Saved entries
□ □ □ □ □

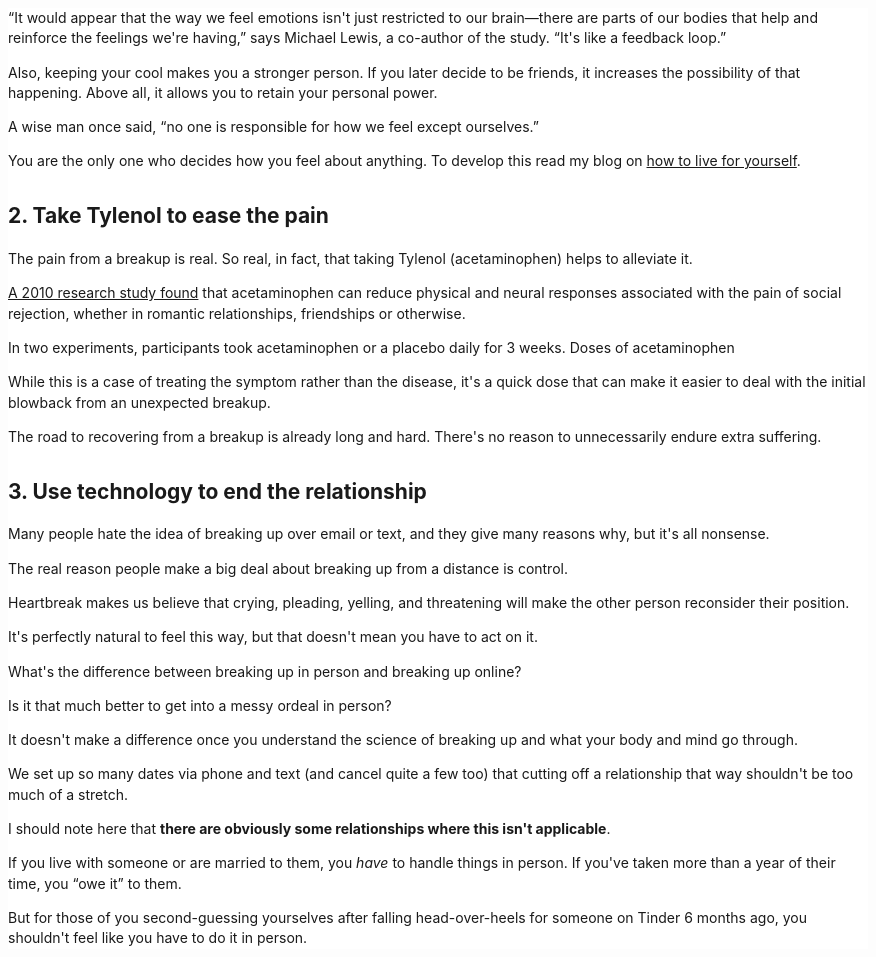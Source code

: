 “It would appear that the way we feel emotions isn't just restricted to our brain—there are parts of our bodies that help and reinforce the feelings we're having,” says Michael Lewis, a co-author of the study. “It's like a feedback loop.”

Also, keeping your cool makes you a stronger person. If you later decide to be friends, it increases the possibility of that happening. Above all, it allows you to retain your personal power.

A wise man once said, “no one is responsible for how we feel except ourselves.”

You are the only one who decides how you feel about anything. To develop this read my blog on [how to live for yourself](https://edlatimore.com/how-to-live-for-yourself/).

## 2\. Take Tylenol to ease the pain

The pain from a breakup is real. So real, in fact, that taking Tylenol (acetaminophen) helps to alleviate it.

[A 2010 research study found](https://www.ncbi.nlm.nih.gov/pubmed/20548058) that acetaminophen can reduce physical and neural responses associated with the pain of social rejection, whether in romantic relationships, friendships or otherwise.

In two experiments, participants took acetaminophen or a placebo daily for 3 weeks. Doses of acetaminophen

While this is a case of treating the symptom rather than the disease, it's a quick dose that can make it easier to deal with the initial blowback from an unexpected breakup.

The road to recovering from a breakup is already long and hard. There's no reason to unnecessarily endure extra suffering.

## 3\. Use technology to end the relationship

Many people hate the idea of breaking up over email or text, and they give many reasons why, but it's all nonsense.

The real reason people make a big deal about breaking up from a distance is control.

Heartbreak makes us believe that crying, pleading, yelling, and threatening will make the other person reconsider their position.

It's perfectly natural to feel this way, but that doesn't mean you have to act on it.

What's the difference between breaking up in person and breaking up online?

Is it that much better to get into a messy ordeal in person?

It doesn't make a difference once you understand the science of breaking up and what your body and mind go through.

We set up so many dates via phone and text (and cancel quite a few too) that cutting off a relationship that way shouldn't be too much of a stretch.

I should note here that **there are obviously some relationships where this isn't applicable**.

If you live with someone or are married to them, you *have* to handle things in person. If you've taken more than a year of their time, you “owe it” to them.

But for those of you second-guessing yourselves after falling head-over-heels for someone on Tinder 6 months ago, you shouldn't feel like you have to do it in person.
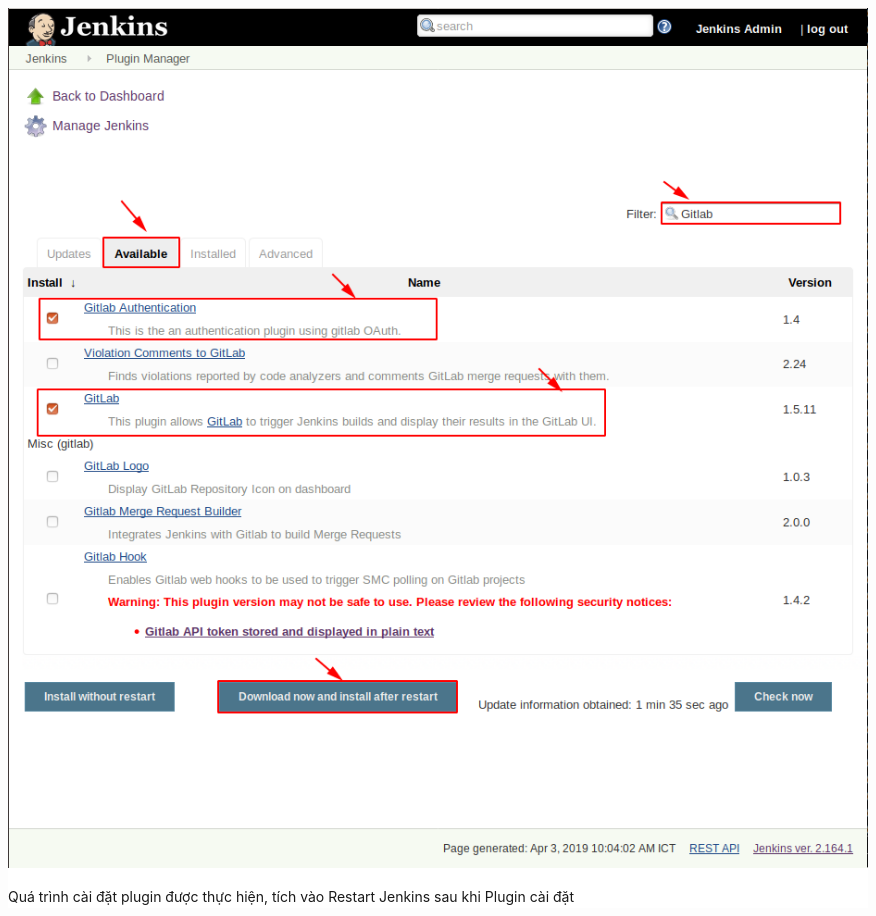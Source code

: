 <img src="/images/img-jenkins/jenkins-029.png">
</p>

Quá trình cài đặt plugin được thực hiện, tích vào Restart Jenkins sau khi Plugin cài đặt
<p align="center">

□ □ □ □ □

▶ [ACTIVITY]: In the data above, the line containing "If you live" and all lines after it are to be reproduced exactly, leaving out the pictures.

▶ [TASK OUTPUT]:
If you live with someone or are married to them, you *have* to handle things in person. If you've taken more than a year of their time, you “owe it” to them.

But for those of you second-guessing yourselves after falling head-over-heels for someone on Tinder 6 months ago, you shouldn't feel like you have to do it in person.
Source code

: <img src="/images/img-jenkins/jenkins-029.png">
</p>

Quá trình cài đặt plugin được thực hiện, tích vào Restart Jenkins sau khi Plugin cài đặt
<p align="center">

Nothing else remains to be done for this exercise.